### [Brief]
Starting at the line with "#### 🚀 Enhancement" and going on through the line with "#### 🐛 Bug Fix", reproduce each line in the records below exactly and nothing more.

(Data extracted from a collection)
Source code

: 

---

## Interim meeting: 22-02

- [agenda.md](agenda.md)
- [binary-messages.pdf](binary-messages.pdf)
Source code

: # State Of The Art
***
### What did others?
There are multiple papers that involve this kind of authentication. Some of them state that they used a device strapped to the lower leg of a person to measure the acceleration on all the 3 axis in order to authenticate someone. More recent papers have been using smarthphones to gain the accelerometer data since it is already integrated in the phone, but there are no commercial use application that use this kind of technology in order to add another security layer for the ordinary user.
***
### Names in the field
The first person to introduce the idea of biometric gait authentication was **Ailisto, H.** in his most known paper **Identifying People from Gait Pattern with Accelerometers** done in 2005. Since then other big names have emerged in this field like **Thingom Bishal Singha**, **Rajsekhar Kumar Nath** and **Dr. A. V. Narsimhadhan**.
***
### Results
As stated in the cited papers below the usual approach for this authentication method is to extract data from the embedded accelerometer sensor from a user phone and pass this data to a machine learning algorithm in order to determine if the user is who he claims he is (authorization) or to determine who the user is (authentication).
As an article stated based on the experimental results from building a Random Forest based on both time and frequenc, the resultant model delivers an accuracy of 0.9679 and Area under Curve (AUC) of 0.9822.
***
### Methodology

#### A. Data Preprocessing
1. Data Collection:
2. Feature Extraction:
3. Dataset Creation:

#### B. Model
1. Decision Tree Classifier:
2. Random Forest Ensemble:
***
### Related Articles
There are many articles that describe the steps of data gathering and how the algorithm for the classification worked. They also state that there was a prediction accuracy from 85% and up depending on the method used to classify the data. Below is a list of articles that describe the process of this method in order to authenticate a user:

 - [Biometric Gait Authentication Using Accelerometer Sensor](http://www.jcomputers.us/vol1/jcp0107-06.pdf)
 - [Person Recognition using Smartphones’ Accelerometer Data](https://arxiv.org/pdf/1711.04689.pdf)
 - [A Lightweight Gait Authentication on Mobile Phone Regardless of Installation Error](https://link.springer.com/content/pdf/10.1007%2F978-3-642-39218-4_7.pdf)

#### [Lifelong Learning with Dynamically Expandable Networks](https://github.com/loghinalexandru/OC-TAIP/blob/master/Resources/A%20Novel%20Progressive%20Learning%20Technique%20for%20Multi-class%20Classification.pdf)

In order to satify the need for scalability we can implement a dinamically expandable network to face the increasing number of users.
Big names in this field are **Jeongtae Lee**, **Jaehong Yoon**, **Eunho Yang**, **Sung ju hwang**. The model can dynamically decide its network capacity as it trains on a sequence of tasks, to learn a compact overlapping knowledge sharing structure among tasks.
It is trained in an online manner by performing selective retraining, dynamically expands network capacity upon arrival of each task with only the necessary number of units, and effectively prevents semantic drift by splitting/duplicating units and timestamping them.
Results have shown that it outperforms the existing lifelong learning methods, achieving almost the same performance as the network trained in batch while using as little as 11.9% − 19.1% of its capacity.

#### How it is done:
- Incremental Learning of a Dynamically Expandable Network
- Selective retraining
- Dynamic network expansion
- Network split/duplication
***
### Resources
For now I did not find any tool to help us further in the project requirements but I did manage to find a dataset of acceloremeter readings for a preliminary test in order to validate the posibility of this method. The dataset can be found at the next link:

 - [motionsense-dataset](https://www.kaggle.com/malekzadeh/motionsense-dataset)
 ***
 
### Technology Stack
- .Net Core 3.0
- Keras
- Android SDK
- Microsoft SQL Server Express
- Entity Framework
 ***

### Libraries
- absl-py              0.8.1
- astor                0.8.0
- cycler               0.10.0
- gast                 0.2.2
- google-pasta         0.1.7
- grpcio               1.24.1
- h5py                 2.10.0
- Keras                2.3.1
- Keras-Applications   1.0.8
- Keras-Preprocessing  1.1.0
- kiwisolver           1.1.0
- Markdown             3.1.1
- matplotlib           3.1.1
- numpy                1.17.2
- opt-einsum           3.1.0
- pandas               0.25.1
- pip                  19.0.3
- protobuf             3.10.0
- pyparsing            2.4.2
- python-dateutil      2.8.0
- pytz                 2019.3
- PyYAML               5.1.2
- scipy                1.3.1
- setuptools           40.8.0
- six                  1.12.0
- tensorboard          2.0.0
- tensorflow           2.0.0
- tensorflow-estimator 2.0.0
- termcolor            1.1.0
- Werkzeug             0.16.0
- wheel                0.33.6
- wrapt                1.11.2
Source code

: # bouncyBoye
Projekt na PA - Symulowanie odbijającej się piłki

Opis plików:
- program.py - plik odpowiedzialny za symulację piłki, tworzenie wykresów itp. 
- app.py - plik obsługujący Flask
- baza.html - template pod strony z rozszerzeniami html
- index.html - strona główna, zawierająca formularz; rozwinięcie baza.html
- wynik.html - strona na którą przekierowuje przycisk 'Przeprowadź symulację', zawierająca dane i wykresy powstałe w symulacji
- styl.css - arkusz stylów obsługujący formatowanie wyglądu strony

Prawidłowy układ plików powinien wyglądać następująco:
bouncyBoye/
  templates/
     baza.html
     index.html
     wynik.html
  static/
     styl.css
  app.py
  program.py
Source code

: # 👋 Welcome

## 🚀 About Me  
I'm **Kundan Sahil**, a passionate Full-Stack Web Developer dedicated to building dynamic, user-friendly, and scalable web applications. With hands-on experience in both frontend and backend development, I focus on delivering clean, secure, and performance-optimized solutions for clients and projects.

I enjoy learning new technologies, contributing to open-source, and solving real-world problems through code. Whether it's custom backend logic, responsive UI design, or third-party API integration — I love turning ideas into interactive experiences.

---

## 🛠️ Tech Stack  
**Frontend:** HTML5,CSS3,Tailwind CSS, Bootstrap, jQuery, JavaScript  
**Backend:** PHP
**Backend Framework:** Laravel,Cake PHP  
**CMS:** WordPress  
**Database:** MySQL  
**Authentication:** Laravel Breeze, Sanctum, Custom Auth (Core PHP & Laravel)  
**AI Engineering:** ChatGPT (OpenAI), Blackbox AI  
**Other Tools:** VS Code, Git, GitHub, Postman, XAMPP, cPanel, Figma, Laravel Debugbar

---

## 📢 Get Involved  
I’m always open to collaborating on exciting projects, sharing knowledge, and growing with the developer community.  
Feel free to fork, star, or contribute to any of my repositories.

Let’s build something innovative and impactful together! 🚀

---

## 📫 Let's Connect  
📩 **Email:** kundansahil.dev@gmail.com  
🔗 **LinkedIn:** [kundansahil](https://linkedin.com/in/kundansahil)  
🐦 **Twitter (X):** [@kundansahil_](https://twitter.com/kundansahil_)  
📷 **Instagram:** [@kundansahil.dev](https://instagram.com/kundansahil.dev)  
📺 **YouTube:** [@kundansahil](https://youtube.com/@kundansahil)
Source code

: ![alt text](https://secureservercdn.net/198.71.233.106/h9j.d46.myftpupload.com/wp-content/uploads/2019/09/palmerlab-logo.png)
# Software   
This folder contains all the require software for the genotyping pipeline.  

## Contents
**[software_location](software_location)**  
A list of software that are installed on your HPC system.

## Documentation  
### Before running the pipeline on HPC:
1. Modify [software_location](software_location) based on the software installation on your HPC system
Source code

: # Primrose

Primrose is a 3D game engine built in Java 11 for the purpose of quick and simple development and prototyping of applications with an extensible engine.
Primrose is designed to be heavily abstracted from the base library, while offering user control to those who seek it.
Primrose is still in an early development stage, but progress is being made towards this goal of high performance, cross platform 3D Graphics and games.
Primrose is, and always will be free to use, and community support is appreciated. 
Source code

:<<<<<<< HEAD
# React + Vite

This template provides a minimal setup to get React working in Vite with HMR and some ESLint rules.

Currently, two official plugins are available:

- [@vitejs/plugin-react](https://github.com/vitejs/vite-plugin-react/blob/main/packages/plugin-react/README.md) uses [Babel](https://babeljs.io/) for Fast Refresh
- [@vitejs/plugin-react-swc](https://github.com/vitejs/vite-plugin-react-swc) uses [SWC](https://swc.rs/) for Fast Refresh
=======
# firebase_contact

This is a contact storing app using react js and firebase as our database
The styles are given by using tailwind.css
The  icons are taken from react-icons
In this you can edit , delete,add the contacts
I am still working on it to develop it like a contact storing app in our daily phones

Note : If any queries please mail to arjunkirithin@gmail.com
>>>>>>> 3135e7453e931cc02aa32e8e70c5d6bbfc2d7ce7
* * *
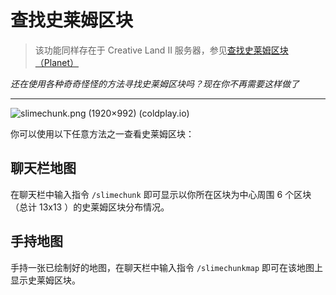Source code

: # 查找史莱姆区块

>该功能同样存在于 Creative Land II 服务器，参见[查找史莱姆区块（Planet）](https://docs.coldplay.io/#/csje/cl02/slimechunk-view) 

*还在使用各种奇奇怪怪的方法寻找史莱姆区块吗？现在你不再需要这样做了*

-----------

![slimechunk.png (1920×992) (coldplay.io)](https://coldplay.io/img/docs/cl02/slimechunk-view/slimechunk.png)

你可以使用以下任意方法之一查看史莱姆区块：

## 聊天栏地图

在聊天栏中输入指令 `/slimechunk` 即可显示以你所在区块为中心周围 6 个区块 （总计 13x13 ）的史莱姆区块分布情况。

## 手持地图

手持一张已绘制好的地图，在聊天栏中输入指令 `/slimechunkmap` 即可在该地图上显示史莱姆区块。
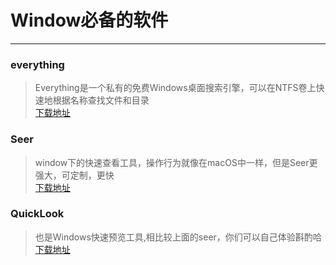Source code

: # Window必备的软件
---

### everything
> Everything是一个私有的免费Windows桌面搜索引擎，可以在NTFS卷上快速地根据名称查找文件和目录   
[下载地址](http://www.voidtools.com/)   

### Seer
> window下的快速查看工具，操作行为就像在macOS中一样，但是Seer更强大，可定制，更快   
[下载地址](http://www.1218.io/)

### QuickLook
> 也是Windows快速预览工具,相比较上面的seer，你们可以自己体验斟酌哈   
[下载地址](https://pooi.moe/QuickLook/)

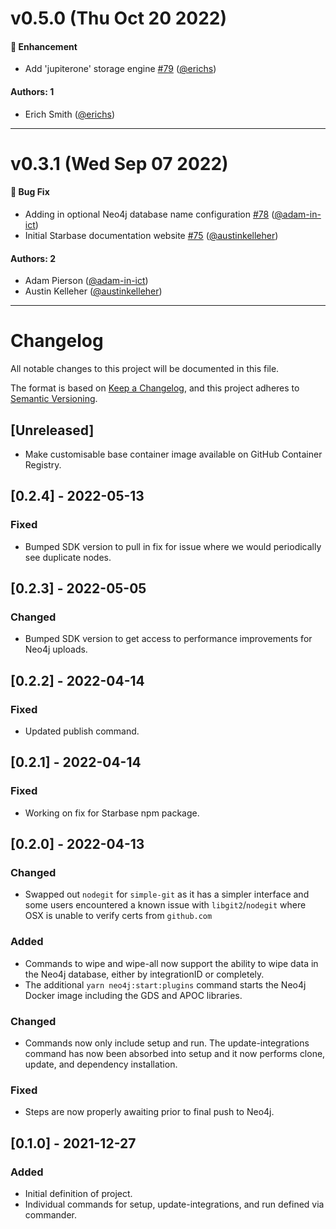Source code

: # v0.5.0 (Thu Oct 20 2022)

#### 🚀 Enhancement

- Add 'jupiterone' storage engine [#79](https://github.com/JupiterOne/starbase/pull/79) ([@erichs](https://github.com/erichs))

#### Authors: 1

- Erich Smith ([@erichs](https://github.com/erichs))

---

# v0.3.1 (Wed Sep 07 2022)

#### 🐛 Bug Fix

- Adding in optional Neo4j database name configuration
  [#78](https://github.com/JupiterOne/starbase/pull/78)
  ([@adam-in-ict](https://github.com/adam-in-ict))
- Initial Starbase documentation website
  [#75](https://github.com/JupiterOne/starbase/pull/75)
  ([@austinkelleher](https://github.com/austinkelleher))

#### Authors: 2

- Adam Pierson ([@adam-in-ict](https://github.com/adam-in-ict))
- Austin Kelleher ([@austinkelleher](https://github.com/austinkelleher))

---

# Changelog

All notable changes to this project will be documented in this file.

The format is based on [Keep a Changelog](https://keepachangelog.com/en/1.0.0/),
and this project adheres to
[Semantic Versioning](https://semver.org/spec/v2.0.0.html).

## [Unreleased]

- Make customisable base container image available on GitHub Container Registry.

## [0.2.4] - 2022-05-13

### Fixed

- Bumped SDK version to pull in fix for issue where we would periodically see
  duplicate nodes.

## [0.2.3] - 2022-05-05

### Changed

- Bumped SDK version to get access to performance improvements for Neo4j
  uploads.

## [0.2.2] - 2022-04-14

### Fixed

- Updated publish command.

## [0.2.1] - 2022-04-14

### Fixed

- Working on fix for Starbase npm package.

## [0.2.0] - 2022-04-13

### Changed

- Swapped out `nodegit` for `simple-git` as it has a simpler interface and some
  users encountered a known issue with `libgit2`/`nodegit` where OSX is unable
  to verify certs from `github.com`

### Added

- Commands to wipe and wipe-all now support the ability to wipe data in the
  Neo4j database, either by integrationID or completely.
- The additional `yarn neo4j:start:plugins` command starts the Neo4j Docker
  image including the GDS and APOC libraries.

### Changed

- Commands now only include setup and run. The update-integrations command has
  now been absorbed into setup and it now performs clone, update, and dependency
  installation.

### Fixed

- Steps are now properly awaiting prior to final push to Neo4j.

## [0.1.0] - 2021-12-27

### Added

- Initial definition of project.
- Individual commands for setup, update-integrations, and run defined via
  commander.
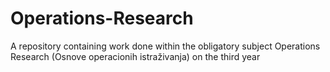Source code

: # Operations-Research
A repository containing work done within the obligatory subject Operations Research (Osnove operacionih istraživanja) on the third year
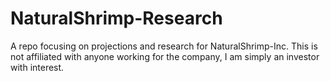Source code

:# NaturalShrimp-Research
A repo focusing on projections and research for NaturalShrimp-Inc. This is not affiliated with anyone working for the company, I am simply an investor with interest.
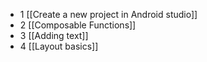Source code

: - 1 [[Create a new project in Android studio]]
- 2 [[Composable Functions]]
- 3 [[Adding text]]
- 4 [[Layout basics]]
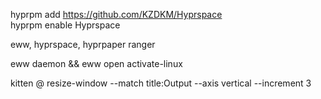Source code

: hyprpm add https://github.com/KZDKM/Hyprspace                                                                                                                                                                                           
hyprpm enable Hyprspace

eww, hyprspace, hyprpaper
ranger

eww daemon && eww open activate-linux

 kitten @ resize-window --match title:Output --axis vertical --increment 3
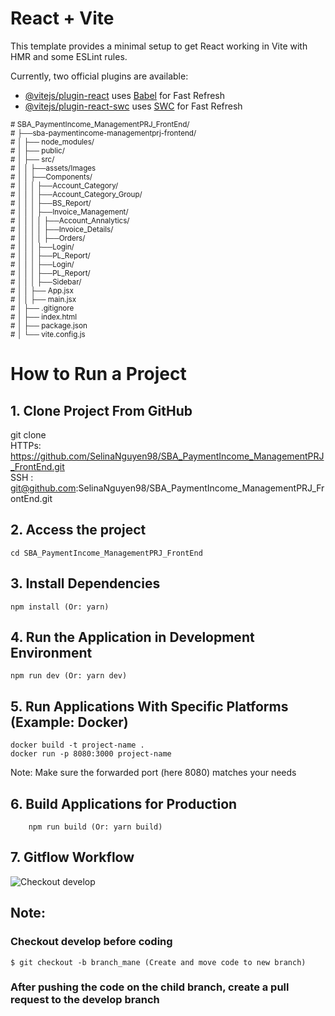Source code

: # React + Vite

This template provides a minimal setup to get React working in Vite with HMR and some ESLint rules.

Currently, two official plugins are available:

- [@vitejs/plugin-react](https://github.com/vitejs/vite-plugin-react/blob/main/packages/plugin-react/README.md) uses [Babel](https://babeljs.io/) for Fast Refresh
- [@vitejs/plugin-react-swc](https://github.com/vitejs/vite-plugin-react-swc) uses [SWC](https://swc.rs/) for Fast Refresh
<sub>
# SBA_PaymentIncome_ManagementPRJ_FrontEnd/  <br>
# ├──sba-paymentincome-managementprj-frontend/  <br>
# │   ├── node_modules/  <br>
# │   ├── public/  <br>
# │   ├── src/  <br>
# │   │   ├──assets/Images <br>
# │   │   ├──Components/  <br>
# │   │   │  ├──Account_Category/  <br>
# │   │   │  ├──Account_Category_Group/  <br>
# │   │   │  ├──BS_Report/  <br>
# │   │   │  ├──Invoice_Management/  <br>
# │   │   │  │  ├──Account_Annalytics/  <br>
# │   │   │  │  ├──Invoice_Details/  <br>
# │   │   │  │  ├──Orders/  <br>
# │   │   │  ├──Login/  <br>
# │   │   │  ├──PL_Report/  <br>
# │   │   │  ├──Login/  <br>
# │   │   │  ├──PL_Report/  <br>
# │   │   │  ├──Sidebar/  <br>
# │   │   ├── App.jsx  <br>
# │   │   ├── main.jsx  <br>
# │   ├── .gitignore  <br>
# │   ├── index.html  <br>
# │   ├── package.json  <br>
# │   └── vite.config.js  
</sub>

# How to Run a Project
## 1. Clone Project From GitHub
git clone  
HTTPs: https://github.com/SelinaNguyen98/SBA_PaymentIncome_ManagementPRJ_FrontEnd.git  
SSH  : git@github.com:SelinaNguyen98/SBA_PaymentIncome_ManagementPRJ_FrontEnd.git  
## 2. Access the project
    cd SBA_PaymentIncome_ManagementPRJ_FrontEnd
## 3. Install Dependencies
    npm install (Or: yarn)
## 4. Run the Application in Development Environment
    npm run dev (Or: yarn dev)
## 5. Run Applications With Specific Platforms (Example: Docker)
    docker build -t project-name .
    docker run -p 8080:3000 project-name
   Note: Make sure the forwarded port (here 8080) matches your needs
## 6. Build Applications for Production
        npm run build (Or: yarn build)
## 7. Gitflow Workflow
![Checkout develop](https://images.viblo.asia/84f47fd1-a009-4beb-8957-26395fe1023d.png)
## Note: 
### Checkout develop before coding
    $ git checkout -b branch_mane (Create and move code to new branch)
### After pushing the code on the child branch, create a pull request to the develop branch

### [Response]
#### 🚀 Enhancement

- Add 'jupiterone' storage engine [#79](https://github.com/JupiterOne/starbase/pull/79) ([@erichs](https://github.com/erichs))

#### Authors: 1

- Erich Smith ([@erichs](https://github.com/erichs))

---

# v0.3.1 (Wed Sep 07 2022)

#### 🐛 Bug Fix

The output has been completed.